4.文字に落とし込むことの意味
当然だが、現実に生きている中で、自らの心が全て文字で目の前に吐き出されるなんて、活字の世界の小説の中でしかあり得ない。現実は、もっと支離滅裂で、文字に出来るものではなく、心の動きも私みたいな人間では処理能力を超えてぐちゃぐちゃな思考がそこにいくつも漂っているようなものなのだ。活字の中の世界では、全てが活字で表現される。文字に支配されていると言い換えても良いと思う。全ての行動や思考や趣味や、成り行きは、活字にしなければ編まれていかない。それは活字で出来上がっている小説世界の特徴と言えると思う。当然、現実……私視点の現実ではそういったきちんと整合性が取れた時間軸の動きではなかったりする。私視点の現実は、思考と今の時系列が合わなかったりするのは日常茶飯事で、見ているものしていることが、全て意味のある小説世界とは違い、目に入るものを全て脳で処理しきれているかというと、そんなことはない。私は聞いていないこと、見ていないこと、聞いていても理解できていないこと、処理できていないこと、見ていても、見ていると認識していないこと……で、溢れている。その中で私は自らの現実だと思いたいものを他者の気持ちだったり行動だったり、自らの行動をコントロールしているような気持ちで動いている。そうしなければ、動けないし、考えられない。思考も食事もなにもかも、全ては取捨選択なのだと思う。私は、取捨選択をして、整えられていると自らが思っている世界を現実だと思い生きている。自らの考えた枠の中でしか生きられない。活字の世界である小説世界はどうなのだろう。彼らは、ある意味自由ではない。取捨選択できる立場にないからだ。取捨選択をさせる無意味な情報が活字の世界には存在しない。否、存在させようとしてもかまわない。それは”あえて書かないことでそこに自由を作ることが出来る”それは”想像させる”という自由だ。現実世界で、無意味なものが無意味ではないというこの視点を持っている方がどれだけいるのか知らないし、知りようもないけれど、私は、そう思っている。取捨選択できる自由があるからこそ、(無意味さがそこにあるからこそ)私は、私の世界を現実だと思い込めるのだと思う。取捨選択できると思える自由は、そのまま私が存在しているというリアルにつながると考えるから。

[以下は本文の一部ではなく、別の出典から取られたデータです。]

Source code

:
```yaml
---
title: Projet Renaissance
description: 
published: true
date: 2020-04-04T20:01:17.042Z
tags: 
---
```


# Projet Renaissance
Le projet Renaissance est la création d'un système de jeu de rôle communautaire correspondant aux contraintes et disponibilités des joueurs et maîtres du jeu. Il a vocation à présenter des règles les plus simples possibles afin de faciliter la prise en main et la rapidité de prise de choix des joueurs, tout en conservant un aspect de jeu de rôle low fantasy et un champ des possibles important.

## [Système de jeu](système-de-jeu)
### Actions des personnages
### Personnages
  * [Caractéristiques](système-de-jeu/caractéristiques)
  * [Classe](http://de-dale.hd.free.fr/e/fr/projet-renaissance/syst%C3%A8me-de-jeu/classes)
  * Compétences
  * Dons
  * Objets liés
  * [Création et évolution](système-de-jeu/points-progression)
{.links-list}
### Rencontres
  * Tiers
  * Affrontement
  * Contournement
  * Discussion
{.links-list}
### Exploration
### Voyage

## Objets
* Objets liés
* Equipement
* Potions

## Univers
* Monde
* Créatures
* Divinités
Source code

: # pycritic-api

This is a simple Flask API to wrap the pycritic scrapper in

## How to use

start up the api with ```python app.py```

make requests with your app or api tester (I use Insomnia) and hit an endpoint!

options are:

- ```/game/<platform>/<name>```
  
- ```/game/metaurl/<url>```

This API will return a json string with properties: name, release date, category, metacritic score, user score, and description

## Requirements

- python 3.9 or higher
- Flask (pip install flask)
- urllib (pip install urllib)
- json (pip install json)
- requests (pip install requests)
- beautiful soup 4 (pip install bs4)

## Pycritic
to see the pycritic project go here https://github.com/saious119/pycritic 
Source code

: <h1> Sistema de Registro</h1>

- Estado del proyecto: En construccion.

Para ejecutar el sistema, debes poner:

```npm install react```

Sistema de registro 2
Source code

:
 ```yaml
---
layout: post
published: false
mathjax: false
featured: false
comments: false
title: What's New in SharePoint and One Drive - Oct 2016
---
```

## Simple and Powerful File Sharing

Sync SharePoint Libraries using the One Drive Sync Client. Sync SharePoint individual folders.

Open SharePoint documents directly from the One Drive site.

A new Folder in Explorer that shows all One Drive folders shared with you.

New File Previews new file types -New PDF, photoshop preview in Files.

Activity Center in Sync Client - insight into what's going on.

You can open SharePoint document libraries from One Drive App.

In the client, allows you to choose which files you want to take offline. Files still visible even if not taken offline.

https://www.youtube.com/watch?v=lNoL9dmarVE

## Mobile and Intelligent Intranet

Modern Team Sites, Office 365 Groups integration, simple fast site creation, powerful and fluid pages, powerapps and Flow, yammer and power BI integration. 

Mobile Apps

そういったことを現実でつらつら考えたところで、それらの考えは、そのうち霧散して消えてしまう。文字に起こすことで、それら霧散しようとしていたものが、化学反応を起こす瞬間がある。それが、私自身が考える文字に起こす理由だ。結局は取捨選択をしようと思った無意味でありそうな思考の中に、化学反応を起こす想像の余地が眠っているのだろうとも思える。結局は、余地を作る為に、文字に起こし、客観視しようとしたいと思う自らの欲求がそこにはあるのだろう。思考の広がりは、それこそが喜びだと思う。思考をこねくり回すことは思いのほか楽しい。なぜ楽しいのか。それはきっと、それこそが遊びにつながるからだ。私は、余地が遊びだと思っている。遊びが無ければ、私はきっと息も出来なくなってしまうんだ。